At night, I would run my fingers up and down it to look for breaks and I’d notice the concave of it, something inside me had sunk.
Everything around my heart had tightened and everything precious was at stake again.
The sternum is where you put someone’s ear when you want them to hear your heart, where we hold babies to sleep, the universal place we point when we identify ourselves. When it aches, it is relational, developmental pain.
In this period of grief, my worry stone is back. I do chest openers and deep breathing and show it patience, but it is heavy, often heavier than me. The lonely is back. When I focus on how dense the stone is, I sink through the couch. Text messages go unread, plants droop, the ceiling is diagonal.
It is a weight that can only come from overriding the self with extraordinary precision, bit by bit.
It digests emotional aloneness in the way language and cognition cannot. Or would not.
The heart knows when it is straining to hold itself and someone else. It knows when the relationship is asymmetrical. The sternum just hurts harder to protect the private suffering of a shared problem.
The stone asks for pause while the mind waits to integrate what the body knows.

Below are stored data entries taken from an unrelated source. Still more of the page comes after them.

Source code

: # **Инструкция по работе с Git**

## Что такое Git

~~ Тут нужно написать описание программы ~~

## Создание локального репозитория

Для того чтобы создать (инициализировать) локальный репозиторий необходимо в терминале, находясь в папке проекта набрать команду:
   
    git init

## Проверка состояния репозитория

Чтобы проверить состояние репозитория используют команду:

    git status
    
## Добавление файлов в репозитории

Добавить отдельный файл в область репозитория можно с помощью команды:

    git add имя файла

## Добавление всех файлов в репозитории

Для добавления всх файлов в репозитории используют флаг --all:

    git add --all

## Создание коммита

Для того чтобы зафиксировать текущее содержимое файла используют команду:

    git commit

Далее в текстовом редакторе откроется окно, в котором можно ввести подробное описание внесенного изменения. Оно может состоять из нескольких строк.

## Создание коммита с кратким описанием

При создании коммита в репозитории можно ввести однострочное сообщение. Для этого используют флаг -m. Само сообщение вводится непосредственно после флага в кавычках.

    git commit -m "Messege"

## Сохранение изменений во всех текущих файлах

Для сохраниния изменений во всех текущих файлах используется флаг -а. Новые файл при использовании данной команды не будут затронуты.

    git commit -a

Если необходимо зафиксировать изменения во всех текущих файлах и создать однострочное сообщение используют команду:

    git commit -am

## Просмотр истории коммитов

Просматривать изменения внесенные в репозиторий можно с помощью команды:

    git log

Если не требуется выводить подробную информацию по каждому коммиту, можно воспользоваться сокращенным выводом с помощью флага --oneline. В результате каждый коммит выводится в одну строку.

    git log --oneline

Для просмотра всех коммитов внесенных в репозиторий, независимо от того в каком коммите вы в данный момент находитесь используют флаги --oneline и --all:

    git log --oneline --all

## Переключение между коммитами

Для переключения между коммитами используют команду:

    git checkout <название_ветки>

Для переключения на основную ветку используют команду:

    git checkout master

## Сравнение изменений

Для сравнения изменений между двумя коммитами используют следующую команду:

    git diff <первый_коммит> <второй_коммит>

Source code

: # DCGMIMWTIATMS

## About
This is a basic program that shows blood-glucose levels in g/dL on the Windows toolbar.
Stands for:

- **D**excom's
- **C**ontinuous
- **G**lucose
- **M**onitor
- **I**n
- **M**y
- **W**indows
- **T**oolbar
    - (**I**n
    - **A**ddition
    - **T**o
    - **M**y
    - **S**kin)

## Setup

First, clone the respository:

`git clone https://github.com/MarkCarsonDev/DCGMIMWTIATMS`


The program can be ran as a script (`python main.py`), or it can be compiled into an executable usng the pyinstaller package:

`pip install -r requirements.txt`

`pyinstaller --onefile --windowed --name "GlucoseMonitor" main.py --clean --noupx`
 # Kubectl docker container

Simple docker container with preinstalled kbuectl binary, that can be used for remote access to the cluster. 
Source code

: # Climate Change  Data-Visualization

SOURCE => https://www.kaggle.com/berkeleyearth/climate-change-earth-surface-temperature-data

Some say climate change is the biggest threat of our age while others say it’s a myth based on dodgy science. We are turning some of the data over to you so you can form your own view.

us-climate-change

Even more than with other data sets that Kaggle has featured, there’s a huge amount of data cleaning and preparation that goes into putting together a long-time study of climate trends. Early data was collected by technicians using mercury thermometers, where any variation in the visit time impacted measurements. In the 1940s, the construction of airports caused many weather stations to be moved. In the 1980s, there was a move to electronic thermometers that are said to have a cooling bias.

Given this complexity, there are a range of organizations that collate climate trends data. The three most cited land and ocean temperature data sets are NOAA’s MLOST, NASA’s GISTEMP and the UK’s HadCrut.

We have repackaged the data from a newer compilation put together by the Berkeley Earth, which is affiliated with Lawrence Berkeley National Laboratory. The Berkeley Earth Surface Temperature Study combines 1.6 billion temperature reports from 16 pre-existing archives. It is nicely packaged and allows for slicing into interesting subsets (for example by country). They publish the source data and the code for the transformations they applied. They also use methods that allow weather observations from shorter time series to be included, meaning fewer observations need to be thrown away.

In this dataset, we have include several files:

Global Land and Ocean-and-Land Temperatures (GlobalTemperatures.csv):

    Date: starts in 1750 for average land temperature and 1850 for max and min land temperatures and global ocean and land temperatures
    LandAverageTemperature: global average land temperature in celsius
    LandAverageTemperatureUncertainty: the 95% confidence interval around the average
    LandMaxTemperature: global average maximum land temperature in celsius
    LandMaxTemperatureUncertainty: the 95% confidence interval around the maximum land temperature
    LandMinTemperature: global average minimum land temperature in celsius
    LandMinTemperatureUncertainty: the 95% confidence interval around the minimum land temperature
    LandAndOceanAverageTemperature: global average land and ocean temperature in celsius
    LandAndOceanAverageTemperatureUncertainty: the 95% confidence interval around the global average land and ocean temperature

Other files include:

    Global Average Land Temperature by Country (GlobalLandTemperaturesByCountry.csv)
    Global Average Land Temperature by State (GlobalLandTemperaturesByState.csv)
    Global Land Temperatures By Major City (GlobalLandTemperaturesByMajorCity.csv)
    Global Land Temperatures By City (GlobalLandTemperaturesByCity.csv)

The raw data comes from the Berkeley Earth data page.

It is an embodied refusal to disappear, to remain silent, to stray from self. A retaliation against self-erasure. I am here.
What does it mean if the things we hold can’t hold us?
I can’t rush it, I can’t outrun it, it desperately wants me to notice how alone I felt. It has dutifully recorded every atom of relational loneliness in a way only a loving heart knows how.
I’m not sure what’s next, my worry stone is back.